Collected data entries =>
--------

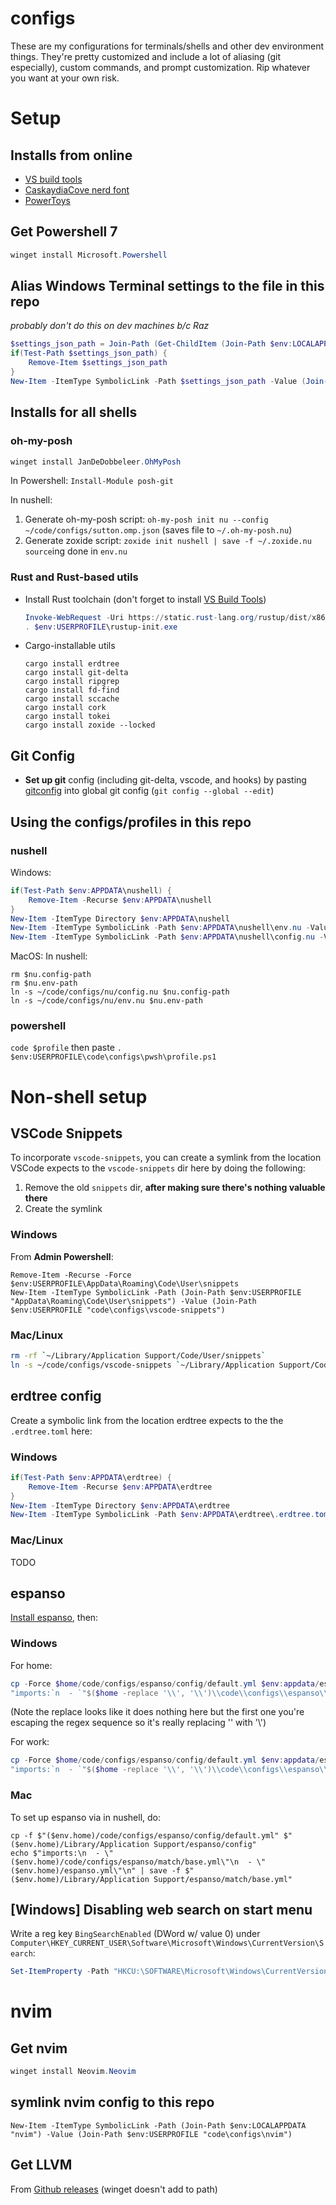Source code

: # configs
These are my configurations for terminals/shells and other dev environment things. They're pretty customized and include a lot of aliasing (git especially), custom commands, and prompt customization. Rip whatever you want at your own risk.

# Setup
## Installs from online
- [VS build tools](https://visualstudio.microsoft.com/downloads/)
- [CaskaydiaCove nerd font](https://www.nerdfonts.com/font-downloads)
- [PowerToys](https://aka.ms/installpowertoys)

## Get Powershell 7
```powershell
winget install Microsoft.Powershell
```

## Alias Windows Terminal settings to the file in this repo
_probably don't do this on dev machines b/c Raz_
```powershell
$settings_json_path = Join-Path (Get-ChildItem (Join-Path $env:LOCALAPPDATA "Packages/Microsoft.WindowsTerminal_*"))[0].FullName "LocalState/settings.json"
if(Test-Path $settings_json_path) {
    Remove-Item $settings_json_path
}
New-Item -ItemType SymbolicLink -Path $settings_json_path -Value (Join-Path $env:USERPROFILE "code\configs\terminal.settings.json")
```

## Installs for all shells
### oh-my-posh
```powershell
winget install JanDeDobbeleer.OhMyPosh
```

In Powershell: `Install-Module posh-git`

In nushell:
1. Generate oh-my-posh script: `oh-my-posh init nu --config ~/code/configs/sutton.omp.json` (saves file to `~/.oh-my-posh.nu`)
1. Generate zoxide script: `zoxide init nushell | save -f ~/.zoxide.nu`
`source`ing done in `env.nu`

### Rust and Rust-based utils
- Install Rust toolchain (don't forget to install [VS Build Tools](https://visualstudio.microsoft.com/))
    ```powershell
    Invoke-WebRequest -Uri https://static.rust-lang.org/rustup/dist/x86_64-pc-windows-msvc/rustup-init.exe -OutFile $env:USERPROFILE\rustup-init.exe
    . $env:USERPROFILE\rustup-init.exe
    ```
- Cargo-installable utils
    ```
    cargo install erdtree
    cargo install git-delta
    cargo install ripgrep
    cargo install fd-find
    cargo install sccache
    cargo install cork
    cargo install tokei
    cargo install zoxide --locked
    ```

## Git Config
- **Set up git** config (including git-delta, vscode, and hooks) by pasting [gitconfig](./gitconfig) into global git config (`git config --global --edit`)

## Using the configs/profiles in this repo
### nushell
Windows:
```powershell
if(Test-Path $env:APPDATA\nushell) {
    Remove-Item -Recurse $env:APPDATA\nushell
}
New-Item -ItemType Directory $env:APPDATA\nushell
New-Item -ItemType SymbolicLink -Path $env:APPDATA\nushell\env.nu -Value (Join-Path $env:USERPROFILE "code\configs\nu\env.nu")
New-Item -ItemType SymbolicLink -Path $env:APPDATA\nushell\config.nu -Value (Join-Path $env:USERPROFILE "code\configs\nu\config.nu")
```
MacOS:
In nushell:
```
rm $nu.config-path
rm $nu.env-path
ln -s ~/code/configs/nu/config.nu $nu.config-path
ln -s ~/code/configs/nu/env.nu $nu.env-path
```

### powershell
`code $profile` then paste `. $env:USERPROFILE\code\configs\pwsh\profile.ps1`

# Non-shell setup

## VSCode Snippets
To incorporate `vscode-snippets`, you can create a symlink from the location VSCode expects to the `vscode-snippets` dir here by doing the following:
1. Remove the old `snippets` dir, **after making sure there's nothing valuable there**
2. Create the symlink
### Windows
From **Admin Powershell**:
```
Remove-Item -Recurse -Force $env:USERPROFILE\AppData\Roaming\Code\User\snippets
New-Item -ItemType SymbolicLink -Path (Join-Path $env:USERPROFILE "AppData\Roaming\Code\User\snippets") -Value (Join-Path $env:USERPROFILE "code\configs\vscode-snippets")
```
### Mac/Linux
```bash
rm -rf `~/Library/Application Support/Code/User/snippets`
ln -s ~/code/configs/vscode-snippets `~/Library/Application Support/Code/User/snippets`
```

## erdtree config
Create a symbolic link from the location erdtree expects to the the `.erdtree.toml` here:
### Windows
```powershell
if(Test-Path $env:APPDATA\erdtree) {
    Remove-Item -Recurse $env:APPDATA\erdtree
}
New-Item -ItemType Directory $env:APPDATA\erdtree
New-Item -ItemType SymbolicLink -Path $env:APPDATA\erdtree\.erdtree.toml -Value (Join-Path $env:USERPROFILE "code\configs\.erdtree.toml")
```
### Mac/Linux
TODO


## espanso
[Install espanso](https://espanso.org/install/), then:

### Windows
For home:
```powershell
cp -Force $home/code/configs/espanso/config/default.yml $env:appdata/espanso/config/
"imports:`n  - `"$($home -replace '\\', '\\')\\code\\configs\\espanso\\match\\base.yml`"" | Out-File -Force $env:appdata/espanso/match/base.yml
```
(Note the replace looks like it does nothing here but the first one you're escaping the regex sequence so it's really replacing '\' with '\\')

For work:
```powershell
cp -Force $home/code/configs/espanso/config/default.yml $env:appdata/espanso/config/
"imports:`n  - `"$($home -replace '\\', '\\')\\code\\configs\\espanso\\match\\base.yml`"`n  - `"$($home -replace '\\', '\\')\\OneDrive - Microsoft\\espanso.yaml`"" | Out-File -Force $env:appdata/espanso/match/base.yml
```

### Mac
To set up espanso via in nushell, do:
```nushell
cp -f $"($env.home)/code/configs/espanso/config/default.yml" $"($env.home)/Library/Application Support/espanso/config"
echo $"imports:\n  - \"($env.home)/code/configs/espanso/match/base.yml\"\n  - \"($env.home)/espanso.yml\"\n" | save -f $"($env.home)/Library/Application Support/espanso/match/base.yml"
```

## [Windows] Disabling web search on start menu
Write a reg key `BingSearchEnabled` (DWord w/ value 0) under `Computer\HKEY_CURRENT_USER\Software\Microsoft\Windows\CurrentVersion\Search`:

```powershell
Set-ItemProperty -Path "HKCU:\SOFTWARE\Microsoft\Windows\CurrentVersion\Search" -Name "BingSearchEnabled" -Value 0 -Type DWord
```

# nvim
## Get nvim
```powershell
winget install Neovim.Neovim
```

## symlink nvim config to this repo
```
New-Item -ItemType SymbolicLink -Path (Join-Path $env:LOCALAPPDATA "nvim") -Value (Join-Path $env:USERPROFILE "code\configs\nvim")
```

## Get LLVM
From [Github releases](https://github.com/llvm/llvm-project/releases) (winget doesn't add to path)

--------

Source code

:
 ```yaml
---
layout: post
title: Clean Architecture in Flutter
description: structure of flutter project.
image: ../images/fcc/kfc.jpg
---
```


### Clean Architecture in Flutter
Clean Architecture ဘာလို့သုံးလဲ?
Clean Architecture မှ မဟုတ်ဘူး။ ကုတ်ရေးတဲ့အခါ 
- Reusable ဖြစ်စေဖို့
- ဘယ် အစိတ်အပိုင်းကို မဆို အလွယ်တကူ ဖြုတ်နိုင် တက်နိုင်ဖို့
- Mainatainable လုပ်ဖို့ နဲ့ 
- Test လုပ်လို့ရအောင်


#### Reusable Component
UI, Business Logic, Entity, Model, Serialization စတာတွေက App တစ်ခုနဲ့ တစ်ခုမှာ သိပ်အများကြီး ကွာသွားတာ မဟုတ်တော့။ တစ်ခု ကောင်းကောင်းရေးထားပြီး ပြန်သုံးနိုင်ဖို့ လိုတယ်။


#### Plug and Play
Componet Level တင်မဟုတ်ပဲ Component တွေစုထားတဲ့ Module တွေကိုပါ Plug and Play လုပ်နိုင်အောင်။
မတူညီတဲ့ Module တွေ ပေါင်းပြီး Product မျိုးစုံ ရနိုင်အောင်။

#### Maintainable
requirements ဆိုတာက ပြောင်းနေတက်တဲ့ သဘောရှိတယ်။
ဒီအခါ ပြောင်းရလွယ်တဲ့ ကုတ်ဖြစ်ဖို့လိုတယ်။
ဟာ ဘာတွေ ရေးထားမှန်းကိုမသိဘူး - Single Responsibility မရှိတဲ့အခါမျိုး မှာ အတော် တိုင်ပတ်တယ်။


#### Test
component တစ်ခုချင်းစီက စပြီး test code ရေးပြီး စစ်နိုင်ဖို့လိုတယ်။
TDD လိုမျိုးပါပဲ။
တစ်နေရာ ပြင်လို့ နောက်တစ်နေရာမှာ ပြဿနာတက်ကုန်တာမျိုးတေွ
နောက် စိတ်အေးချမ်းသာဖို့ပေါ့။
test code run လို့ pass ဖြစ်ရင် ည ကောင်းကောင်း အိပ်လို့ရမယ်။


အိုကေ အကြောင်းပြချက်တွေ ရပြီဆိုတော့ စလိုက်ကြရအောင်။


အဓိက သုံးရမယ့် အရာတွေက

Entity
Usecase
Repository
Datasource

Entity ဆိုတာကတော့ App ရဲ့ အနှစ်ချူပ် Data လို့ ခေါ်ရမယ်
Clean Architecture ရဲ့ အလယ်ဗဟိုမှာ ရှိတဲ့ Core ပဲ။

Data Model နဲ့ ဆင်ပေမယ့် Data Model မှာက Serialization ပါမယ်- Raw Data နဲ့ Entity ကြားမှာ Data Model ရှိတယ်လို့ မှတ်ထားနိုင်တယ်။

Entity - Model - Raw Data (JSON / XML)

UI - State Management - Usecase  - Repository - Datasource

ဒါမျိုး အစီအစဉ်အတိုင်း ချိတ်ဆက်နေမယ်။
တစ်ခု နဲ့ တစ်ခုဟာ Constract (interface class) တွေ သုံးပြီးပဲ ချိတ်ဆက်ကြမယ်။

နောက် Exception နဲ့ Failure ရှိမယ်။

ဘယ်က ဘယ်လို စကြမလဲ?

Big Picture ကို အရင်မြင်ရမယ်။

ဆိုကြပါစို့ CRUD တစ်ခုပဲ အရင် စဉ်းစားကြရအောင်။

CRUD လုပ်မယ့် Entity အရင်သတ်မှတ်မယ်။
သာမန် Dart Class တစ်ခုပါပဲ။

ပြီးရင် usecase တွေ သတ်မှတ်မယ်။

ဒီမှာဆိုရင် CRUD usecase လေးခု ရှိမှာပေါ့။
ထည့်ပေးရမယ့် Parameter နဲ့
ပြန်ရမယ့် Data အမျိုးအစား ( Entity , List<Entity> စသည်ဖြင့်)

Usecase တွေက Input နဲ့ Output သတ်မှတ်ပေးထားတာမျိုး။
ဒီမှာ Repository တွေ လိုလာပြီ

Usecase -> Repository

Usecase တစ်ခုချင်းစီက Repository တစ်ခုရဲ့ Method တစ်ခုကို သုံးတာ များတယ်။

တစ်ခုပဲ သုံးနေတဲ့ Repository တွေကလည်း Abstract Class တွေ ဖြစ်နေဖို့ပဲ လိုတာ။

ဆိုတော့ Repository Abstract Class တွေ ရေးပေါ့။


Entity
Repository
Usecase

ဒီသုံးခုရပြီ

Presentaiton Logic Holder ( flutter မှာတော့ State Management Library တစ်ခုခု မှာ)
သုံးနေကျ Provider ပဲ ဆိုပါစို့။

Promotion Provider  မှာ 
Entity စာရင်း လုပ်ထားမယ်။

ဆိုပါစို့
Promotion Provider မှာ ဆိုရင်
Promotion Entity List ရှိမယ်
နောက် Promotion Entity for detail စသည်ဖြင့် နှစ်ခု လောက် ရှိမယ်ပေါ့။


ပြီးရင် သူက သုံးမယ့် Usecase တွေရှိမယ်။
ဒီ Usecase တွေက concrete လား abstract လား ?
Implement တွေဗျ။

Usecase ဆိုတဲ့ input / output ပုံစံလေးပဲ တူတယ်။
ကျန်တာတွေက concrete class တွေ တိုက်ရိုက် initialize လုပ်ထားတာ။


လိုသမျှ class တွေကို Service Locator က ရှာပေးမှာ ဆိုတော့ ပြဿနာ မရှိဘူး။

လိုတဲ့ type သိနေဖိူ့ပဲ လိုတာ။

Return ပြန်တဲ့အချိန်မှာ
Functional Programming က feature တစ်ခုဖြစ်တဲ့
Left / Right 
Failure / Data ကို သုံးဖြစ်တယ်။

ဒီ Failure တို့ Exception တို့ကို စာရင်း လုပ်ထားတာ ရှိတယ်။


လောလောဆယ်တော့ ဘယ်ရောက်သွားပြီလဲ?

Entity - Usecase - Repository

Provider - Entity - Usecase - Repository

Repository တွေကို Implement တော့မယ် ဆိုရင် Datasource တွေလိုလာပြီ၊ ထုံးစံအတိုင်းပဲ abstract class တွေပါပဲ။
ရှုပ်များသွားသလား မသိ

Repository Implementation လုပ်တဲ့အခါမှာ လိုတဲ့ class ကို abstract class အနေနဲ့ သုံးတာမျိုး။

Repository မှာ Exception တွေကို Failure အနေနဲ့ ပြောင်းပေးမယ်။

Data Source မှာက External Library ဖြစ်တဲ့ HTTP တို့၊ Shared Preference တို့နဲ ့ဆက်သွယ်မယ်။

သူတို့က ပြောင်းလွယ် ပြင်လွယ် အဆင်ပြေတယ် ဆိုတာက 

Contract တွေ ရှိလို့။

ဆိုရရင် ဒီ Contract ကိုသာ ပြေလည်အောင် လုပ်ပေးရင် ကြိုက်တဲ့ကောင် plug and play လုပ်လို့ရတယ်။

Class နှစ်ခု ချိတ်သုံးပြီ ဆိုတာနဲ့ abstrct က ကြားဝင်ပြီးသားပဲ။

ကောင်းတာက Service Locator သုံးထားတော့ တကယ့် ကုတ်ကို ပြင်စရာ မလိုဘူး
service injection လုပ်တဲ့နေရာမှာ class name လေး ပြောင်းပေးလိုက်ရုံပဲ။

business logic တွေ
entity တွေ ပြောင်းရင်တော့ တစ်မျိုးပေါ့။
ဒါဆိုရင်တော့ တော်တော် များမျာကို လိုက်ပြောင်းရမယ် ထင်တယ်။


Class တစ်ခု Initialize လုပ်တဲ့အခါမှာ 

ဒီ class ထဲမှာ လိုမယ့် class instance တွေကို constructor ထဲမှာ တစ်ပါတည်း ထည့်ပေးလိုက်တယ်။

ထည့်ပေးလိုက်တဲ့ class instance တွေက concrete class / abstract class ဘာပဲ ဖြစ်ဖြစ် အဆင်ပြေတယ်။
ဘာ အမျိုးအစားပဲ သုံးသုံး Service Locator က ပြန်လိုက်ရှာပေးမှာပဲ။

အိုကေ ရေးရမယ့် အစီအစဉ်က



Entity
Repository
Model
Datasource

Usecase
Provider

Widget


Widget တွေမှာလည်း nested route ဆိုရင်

--------

REQUIRED WORK =>
Show every line of the entries above where the word "toml" occurs.

FINISHED EXERCISE =>
Create a symbolic link from the location erdtree expects to the the `.erdtree.toml` here:
New-Item -ItemType SymbolicLink -Path $env:APPDATA\erdtree\.erdtree.toml -Value (Join-Path $env:USERPROFILE "code\configs\.erdtree.toml")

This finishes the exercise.